Urban road networks are not generated by a single stochastic process. Paris is the partial output of centralized intervention (Haussmann). Istanbul is an accretion process constrained by topography, empire, and path dependence. Lagos, Prague, Manhattan—each reflects a distinct historical prior. Treating them as IID graph samples is not simplification; it is model misspecification.

Urbanists know that cities vary fundamentally based on location, scale, and culture. The non-obvious failure is that we lack a principled way to measure how they differ structurally, independent of geography, scale, or visual intuition.

So we ask a stronger question: If we strip a city of geometry and retain only adjacency—only topology, can we quantify the difference in structure between the local and the global?

This is a hypothesis, not a metaphor. And hypotheses deserve estimators and statistical inference.

View of a glass building reflecting the sunlight.

Cities as Messages, Not Maps

Let a city’s road network be an undirected graph, denoted $G=(V,E)$ , where $V$ is the node set and $E$ is the edge set.

An agent traversing this network does not experience the city globally. Even if it were given the global degree distribution, this may not be entirely sufficient for the complexity within the network itself. One such example is heterogeneity in degree distributions across subgraphs of the same city road network. It encounters induced subgraphs—local neighborhoods revealed incrementally. For any subset $S \subseteq V$ , let $G[S]$ denote the induced subgraph.

We treat each $G[S]$ as a finite message describing local structure. Vitanyi et al. then give us a strong basis for quantifying the information content of such a message as an indicator of representational complexity.

How many bits are required to describe this subgraph, and how does that compare to what we would expect if the city were structurally uniform?
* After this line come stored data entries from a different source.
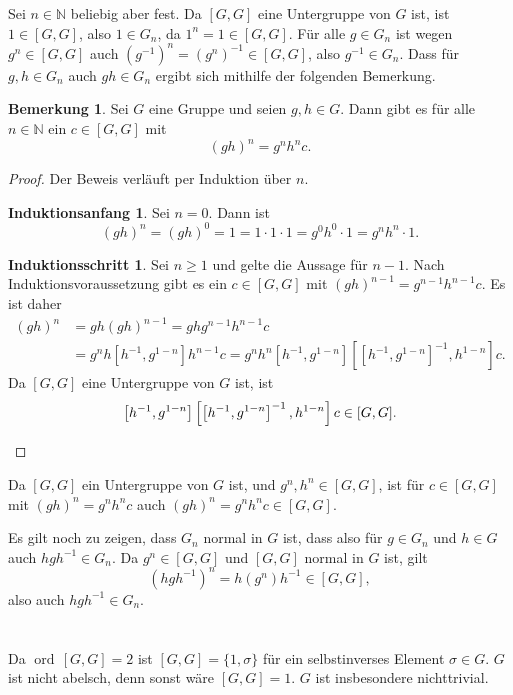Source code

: \documentclass[a4paper,10pt]{article}
\theoremstyle{definition}
\newtheorem{bem}[beh]{Bemerkung}
\newtheorem*{ia}{Induktionsanfang}
\newtheorem*{is}{Induktionsschritt}
\newcommand{\N}{\mathbb{N}}
\newcommand{\ord}{\operatorname{ord}}
\begin{document}
\section{}
Sei $n \in \N$ beliebig aber fest. Da $[G,G]$ eine Untergruppe von $G$ ist, ist $1 \in [G,G]$, also $1 \in G_n$, da $1^n = 1 \in [G,G]$. Für alle $g \in G_n$ ist wegen $g^n \in [G,G]$ auch $(g^{-1})^n = (g^n)^{-1} \in [G,G]$, also $g^{-1} \in G_n$. Dass für $g,h \in G_n$ auch $gh \in G_n$ ergibt sich mithilfe der folgenden Bemerkung.

\begin{bem}
 Sei $G$ eine Gruppe und seien $g,h \in G$. Dann gibt es für alle $n \in \N$ ein $c \in [G,G]$ mit
 \[
  (gh)^n = g^n h^n c.
 \]
\end{bem}
\begin{proof}
 Der Beweis verläuft per Induktion über $n$.
 \begin{ia}
  Sei $n=0$. Dann ist
  \[
   (gh)^n = (gh)^0 = 1 = 1 \cdot 1 \cdot 1 = g^0 h^0 \cdot 1 = g^n h^n \cdot 1.
  \]
 \end{ia}
 \begin{is}
  Sei $n \geq 1$ und gelte die Aussage für $n-1$. Nach Induktionsvoraussetzung gibt es ein $c \in [G,G]$ mit $(gh)^{n-1} = g^{n-1} h^{n-1} c$. Es ist daher
  \begin{align*}
   (gh)^n
   &= gh (gh)^{n-1}
   = gh g^{n-1} h^{n-1} c \\
   &= g^n h \left[h^{-1},g^{1-n}\right] h^{n-1} c
   = g^n h^n \left[h^{-1},g^{1-n}\right] \left[\left[h^{-1},g^{1-n}\right]^{-1}, h^{1-n}\right] c.
  \end{align*}
  Da $[G,G]$ eine Untergruppe von $G$ ist, ist
  \[
   \left[h^{-1},g^{1-n}\right] \left[\left[h^{-1},g^{1-n}\right]^{-1}, h^{1-n}\right] c \in [G,G]. \qedhere
  \]
 \end{is}
\end{proof}

Da $[G,G]$ ein Untergruppe von $G$ ist, und $g^n, h^n \in [G,G]$, ist für $c \in [G,G]$ mit $(gh)^n = g^n h^n c$ auch $(gh)^n = g^n h^n c \in [G,G]$.

Es gilt noch zu zeigen, dass $G_n$ normal in $G$ ist, dass also für $g \in G_n$ und $h \in G$ auch $hgh^{-1} \in G_n$. Da $g^n \in [G,G]$ und $[G,G]$ normal in $G$ ist, gilt
\[
 (hgh^{-1})^n = h(g^n)h^{-1} \in [G,G],
\]
also auch $hgh^{-1} \in G_n$.





\section{}
Da $\ord\,[G,G] = 2$ ist $[G,G] = \{1, \sigma\}$ für ein selbstinverses Element $\sigma \in G$. $G$ ist nicht abelsch, denn sonst wäre $[G,G] = 1$. $G$ ist insbesondere nichttrivial.
\end{document}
This reframes network information as a coding problem. And this is something that we can test.

Force-directed network graph of the city of Detroit — Screenshot of the force-directed network graph of the city of Detroit. This data is available in the Network Visualization simulation deployed to the Lab site.

The Null: Erdős–Rényi as a (Simple) Universal Baseline

We need a reference model. This defines what we consider to be a “random” state under our null hypothesis. Put simply: if we want to tell whether a fuzzy image depicts a cat, we’ll probably need to compare it with other images we know to be cats. Against this assumption that a cat has certain features defined by our null model (ears, fur, (usually) 4 legs), how much does this fuzzy picture align with our expectations?

For a subgraph with $n = |S|$ , $m = |E(G[S])|$ , and $M_S = \binom{n}{2}$ , we assume an Erdős–Rényi model $G(n,p)$ , where edges occur independently with probability $p$ .

Under this model: $P(G[S] \mid p) = p^m (1-p)^{M_S - m}.$ This means that the probability of any particular arrangement of roads and intersections is distributed according to this model, which is described by a single parameter $p$ .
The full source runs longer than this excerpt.